By JOHN NJIRAINI
Kenya Railways Corporation (KRC) has advertised afresh a tender for a modern railway network even as dark clouds hang over the management for flouting procurement rules in the first attempt.
Soon after the Financial Journal exclusively revealed how the firm flouted rules and awarded the contract to two different firms before terminating the process, KRC is seeking for consultants.
The company has advertised seeking proposals for preliminary design and environmental and social impact assessment services for the proposed modern standard gauge railway line between Mombasa and Malaba with a branch line to Kisumu.
"The Government intends to enhance capacity in the transport sector to improve efficiency, cost effectiveness and competitiveness of the sector to facilitate rapid economic growth," said a statement by KRC Managing Director Nduva Muli appearing in a section of the press.
Funds set aside
It added the Government has set aside funds to initiate the development of the railway that will also be extended to Uganda and the Great Lakes region.

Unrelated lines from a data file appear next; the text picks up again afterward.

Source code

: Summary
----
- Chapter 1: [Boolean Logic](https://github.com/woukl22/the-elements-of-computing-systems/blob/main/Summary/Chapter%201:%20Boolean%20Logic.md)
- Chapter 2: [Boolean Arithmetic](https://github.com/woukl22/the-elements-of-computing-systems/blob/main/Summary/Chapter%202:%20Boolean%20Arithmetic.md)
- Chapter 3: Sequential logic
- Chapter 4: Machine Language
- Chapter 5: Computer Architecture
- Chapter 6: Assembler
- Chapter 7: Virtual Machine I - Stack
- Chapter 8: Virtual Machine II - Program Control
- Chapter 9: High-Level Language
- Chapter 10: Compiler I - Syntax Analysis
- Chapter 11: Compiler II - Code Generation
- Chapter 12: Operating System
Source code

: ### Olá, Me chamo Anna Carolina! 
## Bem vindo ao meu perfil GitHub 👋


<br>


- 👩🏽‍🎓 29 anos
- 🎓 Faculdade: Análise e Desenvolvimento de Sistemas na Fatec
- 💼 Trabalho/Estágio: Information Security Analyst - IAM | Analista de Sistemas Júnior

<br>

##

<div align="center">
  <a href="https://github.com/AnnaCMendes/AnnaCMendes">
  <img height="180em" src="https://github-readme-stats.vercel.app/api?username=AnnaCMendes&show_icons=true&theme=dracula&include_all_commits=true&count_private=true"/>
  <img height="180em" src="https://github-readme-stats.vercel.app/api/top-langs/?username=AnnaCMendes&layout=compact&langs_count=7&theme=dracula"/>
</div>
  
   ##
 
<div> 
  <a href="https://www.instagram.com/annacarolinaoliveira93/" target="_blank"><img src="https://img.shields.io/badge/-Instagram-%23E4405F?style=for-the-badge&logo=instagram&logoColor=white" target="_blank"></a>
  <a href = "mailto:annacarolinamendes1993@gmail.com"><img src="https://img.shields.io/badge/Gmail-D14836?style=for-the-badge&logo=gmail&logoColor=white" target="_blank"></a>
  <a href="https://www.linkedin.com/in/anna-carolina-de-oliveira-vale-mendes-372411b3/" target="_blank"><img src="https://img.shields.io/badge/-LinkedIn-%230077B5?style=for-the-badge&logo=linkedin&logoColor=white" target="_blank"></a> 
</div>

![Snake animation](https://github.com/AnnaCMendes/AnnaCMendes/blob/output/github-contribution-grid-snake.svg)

Ironically, the move by KRC to seek for consultants for the project comes barely a fortnight after the company terminated an initial process ostensibly on the basis that the bid amount exceeded the allocated budget.
"It was not possible to proceed with the procurement as it would contravene the provisions of Section 26(3) of the Public Procurement and Disposal Act 2005," said the firm when terminating the contract.
Though the Government had allocated Sh700 million, KRC had controversially awarded the contract to Italian firm Italferr SPA, which had quoted a price of Sh1.2 billion.
This was after KRC quashed a decision to award the contract to a South Korean company, Total Engineering Services by Operation (Teso) that had quoted the lowest bid price of Sh750 million.
In the first attempt, 65 firms bought the tender documents though only 16 international companies in consortiums with local partners presented their proposals to undertake the job.
Controversially, two firms out of the 16 were shortlisted before the process was suddenly called off.
The current metre gauge railway lines being used in Kenya and Uganda are old leading to high operation costs and less returns for investors.
Experts fear the dilapidated metre gauge railway will not support the East Africa Community transport needs.